Lesson 14 of 14 · Module 6: Capstone
Capstone
Write a short shot list, then shoot and edit a single continuous 60 to 90 second short film combining every sub-skill from Lessons 1 through 13, exporting one finished file.
iPhone Filmmaking: How to Make A Movie with Your Phone!
Recent (2025), phone-specific, start-to-finish process video: idea, script, gear, shooting with the free Blackmagic Camera app, and editing.
How to make YOUR FIRST smartphone short film! An in depth guide!
Dedicated smartphone-filmmaking channel (2024). Only the planning segment is assigned given the full video’s length; the full video is a deeper capstone reference if wanted.
Objective
Why This Matters
Every lesson up to this point trained one skill in isolation, with everything else held steady around it. The capstone is the first time nothing is held steady. You’re managing grip, framing, exposure, focus, audio, movement, color match, and edit discipline all at once, with nobody spotting the light for you first, which is the actual condition you’ll be shooting in for the rest of your life.
The Technique
The only new skill here is planning. Before you shoot anything, write a bare-bones shot list, on paper or in Notes: every shot you intend to get, the light source for each (keep it consistent within a scene, per Lessons 3 and 10), and which earlier lesson’s skill each shot is meant to demonstrate. Shoot in an order that keeps you in consistent light rather than chasing the sun back and forth across your location.
Pick a simple real activity with a natural beginning, middle, and end: making a meal, running a short errand, getting ready to leave the house. Shoot everything on your list before you open an editor. Use the tripod for any shot that benefits from being locked off.
Then edit: assemble your trimmed clips (Lesson 11 standard) in order in iMovie or CapCut, layer in at least one ambient or foley sound track (Lesson 13), and export at the orientation you chose deliberately at the start (Lesson 6), not whatever felt convenient in the moment.
Watch For This
Good
- A viewer can follow one coherent moment or story across the full 60 to 90 seconds.
- Every technical element (stability, exposure, focus, audio, color) holds up under a full watch, not just in short bursts.
Classic Failure
- Color or light mismatches between shots because too much time passed between setups.
- Audio problems that weren’t caught because they were only checked on the phone’s tiny built-in speaker.

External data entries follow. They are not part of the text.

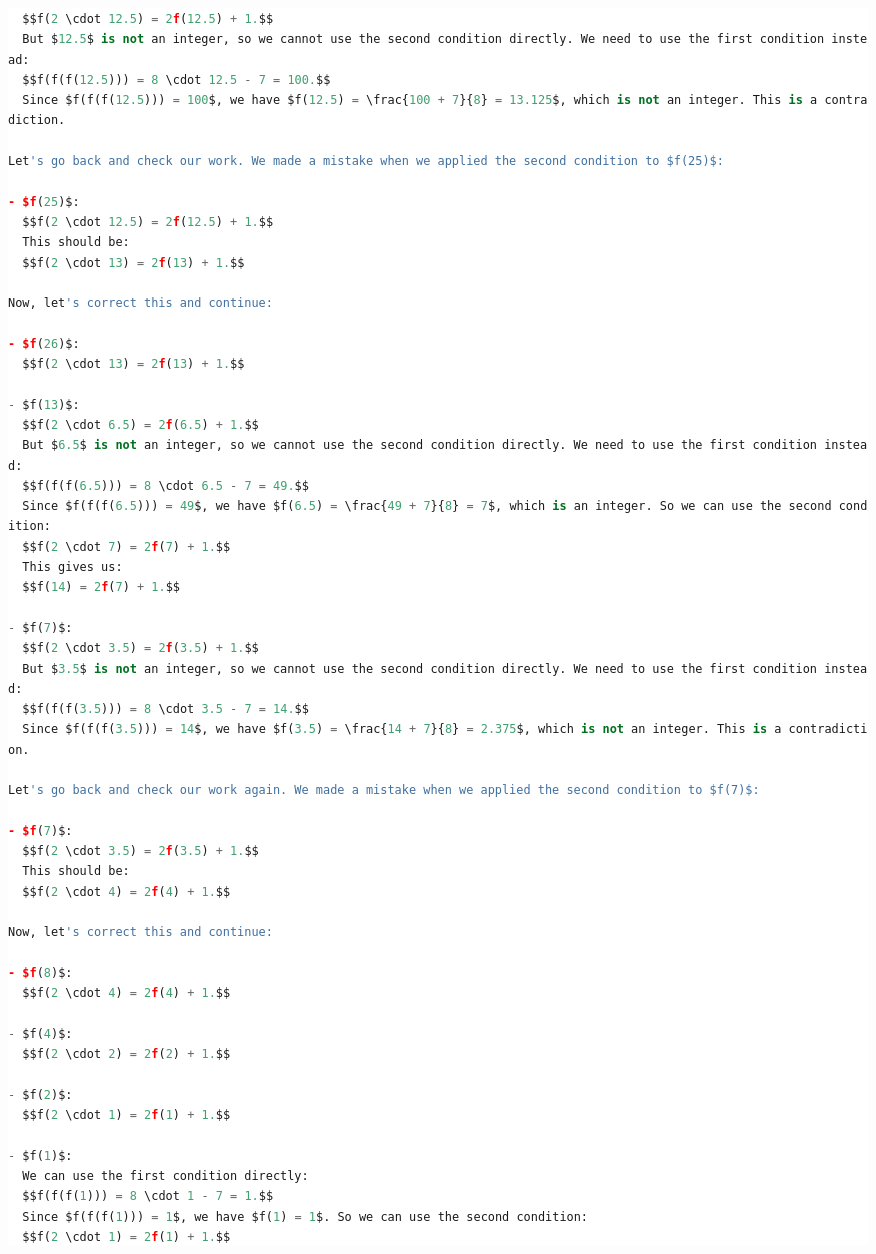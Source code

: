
 ```python
  $$f(2 \cdot 12.5) = 2f(12.5) + 1.$$
  But $12.5$ is not an integer, so we cannot use the second condition directly. We need to use the first condition instead:
  $$f(f(f(12.5))) = 8 \cdot 12.5 - 7 = 100.$$
  Since $f(f(f(12.5))) = 100$, we have $f(12.5) = \frac{100 + 7}{8} = 13.125$, which is not an integer. This is a contradiction.

Let's go back and check our work. We made a mistake when we applied the second condition to $f(25)$:

- $f(25)$:
  $$f(2 \cdot 12.5) = 2f(12.5) + 1.$$
  This should be:
  $$f(2 \cdot 13) = 2f(13) + 1.$$

Now, let's correct this and continue:

- $f(26)$:
  $$f(2 \cdot 13) = 2f(13) + 1.$$

- $f(13)$:
  $$f(2 \cdot 6.5) = 2f(6.5) + 1.$$
  But $6.5$ is not an integer, so we cannot use the second condition directly. We need to use the first condition instead:
  $$f(f(f(6.5))) = 8 \cdot 6.5 - 7 = 49.$$
  Since $f(f(f(6.5))) = 49$, we have $f(6.5) = \frac{49 + 7}{8} = 7$, which is an integer. So we can use the second condition:
  $$f(2 \cdot 7) = 2f(7) + 1.$$
  This gives us:
  $$f(14) = 2f(7) + 1.$$

- $f(7)$:
  $$f(2 \cdot 3.5) = 2f(3.5) + 1.$$
  But $3.5$ is not an integer, so we cannot use the second condition directly. We need to use the first condition instead:
  $$f(f(f(3.5))) = 8 \cdot 3.5 - 7 = 14.$$
  Since $f(f(f(3.5))) = 14$, we have $f(3.5) = \frac{14 + 7}{8} = 2.375$, which is not an integer. This is a contradiction.

Let's go back and check our work again. We made a mistake when we applied the second condition to $f(7)$:

- $f(7)$:
  $$f(2 \cdot 3.5) = 2f(3.5) + 1.$$
  This should be:
  $$f(2 \cdot 4) = 2f(4) + 1.$$

Now, let's correct this and continue:

- $f(8)$:
  $$f(2 \cdot 4) = 2f(4) + 1.$$

- $f(4)$:
  $$f(2 \cdot 2) = 2f(2) + 1.$$

- $f(2)$:
  $$f(2 \cdot 1) = 2f(1) + 1.$$

- $f(1)$:
  We can use the first condition directly:
  $$f(f(f(1))) = 8 \cdot 1 - 7 = 1.$$
  Since $f(f(f(1))) = 1$, we have $f(1) = 1$. So we can use the second condition:
  $$f(2 \cdot 1) = 2f(1) + 1.$$
```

- A rushed edit that skips the sound layer or leaves untrimmed dead handles in the final cut.
Your Drill
Write your shot list first. Shoot a complete 60 to 90 second short film covering a simple real activity with a clear beginning, middle, and end. Use the tripod for locked-off shots. Edit and export as one file. Unlimited raw takes per individual shot, one final edited export as the submission.
Pass Checklist
Lesson complete
Criterion met: Each of the 11 component criteria below is independently met somewhere in the finished film, and the film reads as one coherent structure from start to finish.
Coach Note
Nine of eleven criteria pass clean, and the two that slipped both happened in the same scene: the one you shot last, when the light had already changed and you were rushing the sound layer. That’s not a new problem, it’s fatigue showing up in old skills. Reshoot that one scene fresh, don’t patch it.
Resurfaces In
This is the terminal node. Nothing beyond it. It’s the finish line the whole course was built to reach, not a skill that resurfaces elsewhere.